Reid’s lawyer also told the court that a former Google recruiter testified that the term was used only in company circles to refer to older workers. Reid also said that his colleagues referred to him as an “old fuddy duddy” and an “old man”. He also said a high level manger said he was “fuzzy, sluggish, and lethargic”.
Google says that Reid was fired because his position was eliminated. Paul W. Crane Jr, the representative for Google, argued that courts should not decide the merit of lawsuits based on random discriminatory comments by employees who were not involved in the decision to fire Reid.
Chief Justice Ronald M. George, said that “a failure to explore new ideas or be imaginative could have nothing to do with age” and asked whether the fact that Reid was already in his 50s when he was hired, undermined his case. Crane the Google representative said it did.
However, an appeals court ruled that Reid had presented sufficient evidence of age discrimination to have his case heard before a jury. Google appealed and now the state high court will determine what kind of evidence courts may consider in whether a case should go before a jury. Reid’s lawsuit also included evidence that showed older workers received worse evaluations and lower bonuses than younger employees.
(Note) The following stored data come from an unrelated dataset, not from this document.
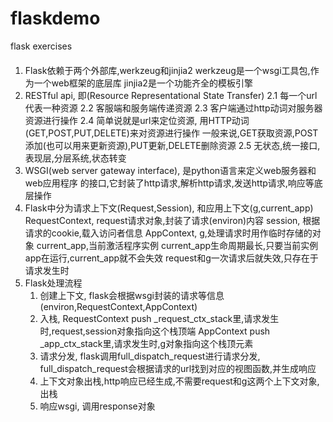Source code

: # flaskdemo
flask exercises

####
1. Flask依赖于两个外部库,werkzeug和jinjia2
werkzeug是一个wsgi工具包,作为一个web框架的底层库
jinjia2是一个功能齐全的模板引擎
2. RESTful api, 即(Resource Representational State Transfer)
2.1 每一个url代表一种资源
2.2 客服端和服务端传递资源
2.3 客户端通过http动词对服务器资源进行操作
2.4 简单说就是url来定位资源, 用HTTP动词(GET,POST,PUT,DELETE)来对资源进行操作
一般来说,GET获取资源,POST添加(也可以用来更新资源),PUT更新,DELETE删除资源
2.5 无状态,统一接口,表现层,分层系统,状态转变
3. WSGI(web server gateway interface), 是python语言来定义web服务器和web应用程序
的接口,它封装了http请求,解析http请求,发送http请求,响应等底层操作
4. Flask中分为请求上下文(Request,Session), 和应用上下文(g,current_app)
RequestContext, request请求对象,封装了请求(environ)内容
session, 根据请求的cookie,载入访问者信息
AppContext, g,处理请求时用作临时存储的对象
current_app,当前激活程序实例
current_app生命周期最长,只要当前实例app在运行,current_app就不会失效
request和g一次请求后就失效,只存在于请求发生时
5. Flask处理流程
    1. 创建上下文, flask会根据wsgi封装的请求等信息(environ,RequestContext,AppContext)
    2. 入栈, RequestContext push _request_ctx_stack里,请求发生时,request,session对象指向这个栈顶端
    AppContext push _app_ctx_stack里,请求发生时,g对象指向这个栈顶元素
    3. 请求分发, flask调用full_dispatch_request进行请求分发,
    full_dispatch_request会根据请求的url找到对应的视图函数,并生成响应
    4. 上下文对象出栈,http响应已经生成,不需要request和g这两个上下文对象,出栈
    5. 响应wsgi, 调用response对象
In this fast paced Internet world we live in, it is unfortunate to think that as we grow older we may be discriminated against or told that we are too slow or too old to work for a certain company, but cases like these happen every day, even right here in Tennessee.
If you or a loved one believes you have been the victim of age discrimination in the workforce, we recommend contacting one of our experienced and caring Tennessee Employment attorneys right away. We will hear your case and make sure your rights are heard and you get the care you deserve. Contact us online or call us at 800.705.2121 to set up a FREE consultation to discuss your legal options.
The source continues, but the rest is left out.